If he suffered during the first eight years of his life, it was eclipsed by his creativity. Self-taught in drawing, in turning a sketch into a pattern and in transforming a pattern into a dress or shirt, he learned by trial and error, starting at three years old and graduating to online tutorials by middle school.

His interest in fashion started early. At seven, he read about the Titanic, then, with book open, studying ballgowns, he cut up socks and sewed them into mock-up dresses with buttons, sequins and fake gems.

“I’m figuring out how I can disguise myself as a woman,” he said, “and get on those lifeboats first.”

In reality, he struggles to keep himself afloat—but he tosses a life ring to others as if it’s second nature. In middle school, he befriended a girl the other kids ostracized. When the high-school art teacher yelled at a student with a learning disability, Iluka helped the boy. But he never asked his peers for help with math, or for a shoulder to cry on.

During middle school, his psychiatrist successfully weaned him off medication; he was thriving academically, and he enjoyed time with friends. He graduated from eighth grade, over 6 feet tall and headed to an honors high school.

I never imagined how hormones, stress and a pandemic could derail him.

By tenth grade, completing homework, reading, and leaving the house had become monumental, often impossible, tasks—even when he went back on medication. He picked at his skin, his weight dropped to 128 pounds, and he passed many days under his bedcovers, silent. When he did speak, he screamed about trying to find one reason to delay suicide. His psychiatrist, therapists and insurance provider considered his suicidal ideation and 15.8 BMI life-threatening: They agreed that he needed residential treatment.

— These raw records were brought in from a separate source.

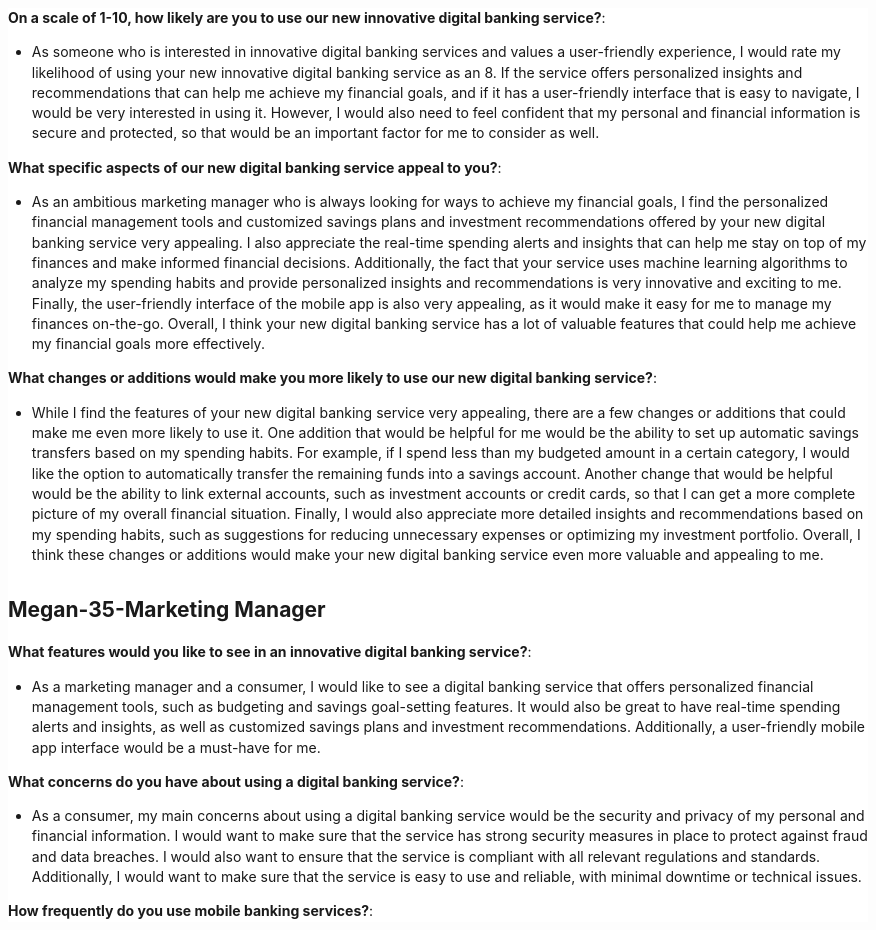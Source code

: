 **On a scale of 1-10, how likely are you to use our new innovative digital banking service?**: 

- As someone who is interested in innovative digital banking services and values a user-friendly experience, I would rate my likelihood of using your new innovative digital banking service as an 8. If the service offers personalized insights and recommendations that can help me achieve my financial goals, and if it has a user-friendly interface that is easy to navigate, I would be very interested in using it. However, I would also need to feel confident that my personal and financial information is secure and protected, so that would be an important factor for me to consider as well.

**What specific aspects of our new digital banking service appeal to you?**: 

- As an ambitious marketing manager who is always looking for ways to achieve my financial goals, I find the personalized financial management tools and customized savings plans and investment recommendations offered by your new digital banking service very appealing. I also appreciate the real-time spending alerts and insights that can help me stay on top of my finances and make informed financial decisions. Additionally, the fact that your service uses machine learning algorithms to analyze my spending habits and provide personalized insights and recommendations is very innovative and exciting to me. Finally, the user-friendly interface of the mobile app is also very appealing, as it would make it easy for me to manage my finances on-the-go. Overall, I think your new digital banking service has a lot of valuable features that could help me achieve my financial goals more effectively.

**What changes or additions would make you more likely to use our new digital banking service?**: 

- While I find the features of your new digital banking service very appealing, there are a few changes or additions that could make me even more likely to use it. One addition that would be helpful for me would be the ability to set up automatic savings transfers based on my spending habits. For example, if I spend less than my budgeted amount in a certain category, I would like the option to automatically transfer the remaining funds into a savings account. Another change that would be helpful would be the ability to link external accounts, such as investment accounts or credit cards, so that I can get a more complete picture of my overall financial situation. Finally, I would also appreciate more detailed insights and recommendations based on my spending habits, such as suggestions for reducing unnecessary expenses or optimizing my investment portfolio. Overall, I think these changes or additions would make your new digital banking service even more valuable and appealing to me.

## Megan-35-Marketing Manager

**What features would you like to see in an innovative digital banking service?**: 

- As a marketing manager and a consumer, I would like to see a digital banking service that offers personalized financial management tools, such as budgeting and savings goal-setting features. It would also be great to have real-time spending alerts and insights, as well as customized savings plans and investment recommendations. Additionally, a user-friendly mobile app interface would be a must-have for me.

**What concerns do you have about using a digital banking service?**: 

- As a consumer, my main concerns about using a digital banking service would be the security and privacy of my personal and financial information. I would want to make sure that the service has strong security measures in place to protect against fraud and data breaches. I would also want to ensure that the service is compliant with all relevant regulations and standards. Additionally, I would want to make sure that the service is easy to use and reliable, with minimal downtime or technical issues.

**How frequently do you use mobile banking services?**:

His therapist recommended Rogers Behavioral Health, an adolescent residential OCD treatment center in Wisconsin. A five-hour drive and a five-hour intake interview later, the nurse said, “You have to say goodbye now. No family in the rooms.” She loaded Iluka’s suitcase, pillow and sketchpads onto a cart. Usually too cool for hugs, he held me tightly, our shirts wet with each other’s tears.

Every night he called me bawling, begging to come home. I promised that after this treatment the disorder would no longer control his life. After these calls, I’d curl up on the floor, hugging my giant dog and weeping into her back.

Ten days later, Iluka’s tears stopped. He began connecting with other residents. His team focused first on eliminating his excessively long bathing rituals, a success that remains two years later. He gained weight. He opened up to his team.

Dr. Anonymous, did you think these improvements indicated that he didn’t need to stay? Did the insurance company’s criteria take into account how easily a patient can slip backwards if suddenly ejected? Or that patients with severe OCD have multiple obsessions and compulsions to resolve before becoming functional?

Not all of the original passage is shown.